RomaPasso deciso, sguardo fiero, uniforme impeccabile nonostante la pioggia. Salvatore Girone e Massimiliano Latorre ieri alle 15 hanno varcato il cancello della Procura Militare di Roma. Con la convocazione da parte del procuratore Marco De Paolis inizia ufficialmente l'esercizio della giurisdizione italiana sui due marò, accusati dalle autorità indiane di aver ucciso due pescatori indiani, scambiandoli per pirati.

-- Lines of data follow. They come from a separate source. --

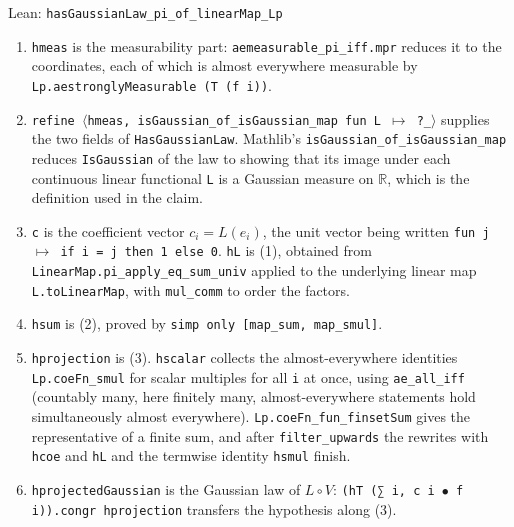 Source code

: \documentclass[11pt,a4paper]{article}
\begin{document}
\begin{leanbox}{Lean: \texttt{hasGaussianLaw\_\allowbreak{}pi\_\allowbreak{}of\_\allowbreak{}linearMap\_\allowbreak{}Lp}}
\begin{enumerate}
\item \texttt{hmeas} is the measurability part: \texttt{aemeasurable\_\allowbreak{}pi\_\allowbreak{}iff.\allowbreak{}mpr} reduces it to the coordinates, each of which is almost everywhere measurable by \texttt{Lp.\allowbreak{}aestrongly\allowbreak{}Measurable (T (f i))}.

\item \texttt{refine \ensuremath{\langle}hmeas, is\allowbreak{}Gaussian\_\allowbreak{}of\_\allowbreak{}is\allowbreak{}Gaussian\_\allowbreak{}map fun L \ensuremath{\mapsto} ?\_\allowbreak{}\ensuremath{\rangle}} supplies the two fields of \texttt{Has\allowbreak{}Gaussian\allowbreak{}Law}. Mathlib's \texttt{is\allowbreak{}Gaussian\_\allowbreak{}of\_\allowbreak{}is\allowbreak{}Gaussian\_\allowbreak{}map} reduces \texttt{Is\allowbreak{}Gaussian} of the law to showing that its image under each continuous linear functional \texttt{L} is a Gaussian measure on \(\mathbb R\), which is the definition used in the claim.

\item \texttt{c} is the coefficient vector \(c_i=L(e_i)\), the unit vector being written \texttt{fun j \ensuremath{\mapsto} if i = j then 1 else 0}. \texttt{h\allowbreak{}L} is (1), obtained from \texttt{Linear\allowbreak{}Map.\allowbreak{}pi\_\allowbreak{}apply\_\allowbreak{}eq\_\allowbreak{}sum\_\allowbreak{}univ} applied to the underlying linear map \texttt{L.\allowbreak{}to\allowbreak{}Linear\allowbreak{}Map}, with \texttt{mul\_\allowbreak{}comm} to order the factors.

\item \texttt{hsum} is (2), proved by \texttt{simp only [map\_\allowbreak{}sum, map\_\allowbreak{}smul]}.

\item \texttt{hprojection} is (3). \texttt{hscalar} collects the almost-everywhere identities \texttt{Lp.\allowbreak{}coe\allowbreak{}Fn\_\allowbreak{}smul} for scalar multiples for all \texttt{i} at once, using \texttt{ae\_\allowbreak{}all\_\allowbreak{}iff} (countably many, here finitely many, almost-everywhere statements hold simultaneously almost everywhere). \texttt{Lp.\allowbreak{}coe\allowbreak{}Fn\_\allowbreak{}fun\_\allowbreak{}finset\allowbreak{}Sum} gives the representative of a finite sum, and after \texttt{filter\_\allowbreak{}upwards} the rewrites with \texttt{hcoe} and \texttt{h\allowbreak{}L} and the termwise identity \texttt{hsmul} finish.

\item \texttt{hprojected\allowbreak{}Gaussian} is the Gaussian law of \(L\circ V\): \texttt{(h\allowbreak{}T (∑ i, c i \ensuremath{\bullet} f i)).\allowbreak{}congr hprojection} transfers the hypothesis along (3).


\end{enumerate}
\end{leanbox}
\end{document}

Il fascicolo sul caso è stato aperto qualche tempo fa, ma solo ieri si è appreso che i due fucilieri sono chiamati a rispondere di «violata consegna aggravata» e «dispersione di oggetti di armamento militare». L'iscrizione nel registro degli indagati risale a subito dopo la morte dei due indiani. Ma il faldone è rimasto a lungo vuoto, perché l'India si è rifiutata di accettare le richieste di rogatoria internazionale e di consegnare gli atti all'Italia. Non è stato possibile nemmeno acquisire le perizie balistiche compiute in Kerala, secondo le quali i fucili che hanno sparato non erano quelli in dotazione a Latorre e Girone. E c'è poco da stupirsi, se si pensa che addirittura il giudice di quello stato indiano ha vietato la traduzione dei documenti d'indagine, scritti in malayalam, lingua oscura anche alle autorità di Nuova Delhi. Ma ora l'Italia dice basta e fa sapere di essere pronta al braccio di ferro, dopo aver cercato inutilmente di arrivare a soluzioni pacifiche. Fonti di governo puntualizzano infatti che l'incidente sarebbe avvenuto a 20,5 miglia dalla costa, dunque in acque internazionali, che quando il comandante della petroliera «Enrica Lexia» ha accettato l'invito della Guardia Costiera locale a rientrare nelle acque territoriali indiane si trovava a 30 miglia dalla costa e che il capitano del peschereccio «St. Antony» al momento dell'incidente dormiva e ha potuto identificare da quale imbarcazione provenissero i colpi. «Ai nostri marò, poi, non è stata riconosciuta nemmeno l'immunità funzionale - sottolineano dall'esecutivo -. Li hanno trattati come detenuti, nonostante il 18 gennaio la Corte Suprema indiana avesse stabilito che il fatto era avvenuto in acque internazionali quindi il Kerala non era competente a giudicare e il caso doveva passare a un Tribunale Speciale chiamato a decidere sulla giurisdizione. Questo non è avvenuto. Ora chiediamo l'apertura di un arbitrato internazionale».
Una cosa è certa: i due marò il 22 marzo non rientreranno in India. Verranno giudicati in Italia. Una scelta che piace poco al premier indiano Manmohan Singh che in una lettera al governatore del Kerala, Oommen Chandy, ha parlato di un'ombra nei rapporti con l'Italia. «Non abbiamo tradito la fiducia delle autorità di Nuova Delhi - risponde il nostro governo - la stessa Corte Suprema indiana nei permessi fatti firmare ai marò per tornare in Italia spiegava che questo avveniva a condizione che in Italia fosse rispettato l'esercizio del potere costituzionale. Questo stiamo facendo: la nostra costituzione garantisce il giusto processo vietando l'estradizione dei cittadini per essere giudicati da un Tribunale, come quello Speciale di Nuova Delhi, non ancora costituito o in paesi dove vige la pena di morte». Intanto ieri Girone è stato sentito per 3 ore dalla Procura militare, che sta valutando di passare gli atti a piazzale Clodio, dove è stato aperto un fascicolo per omicidio volontario.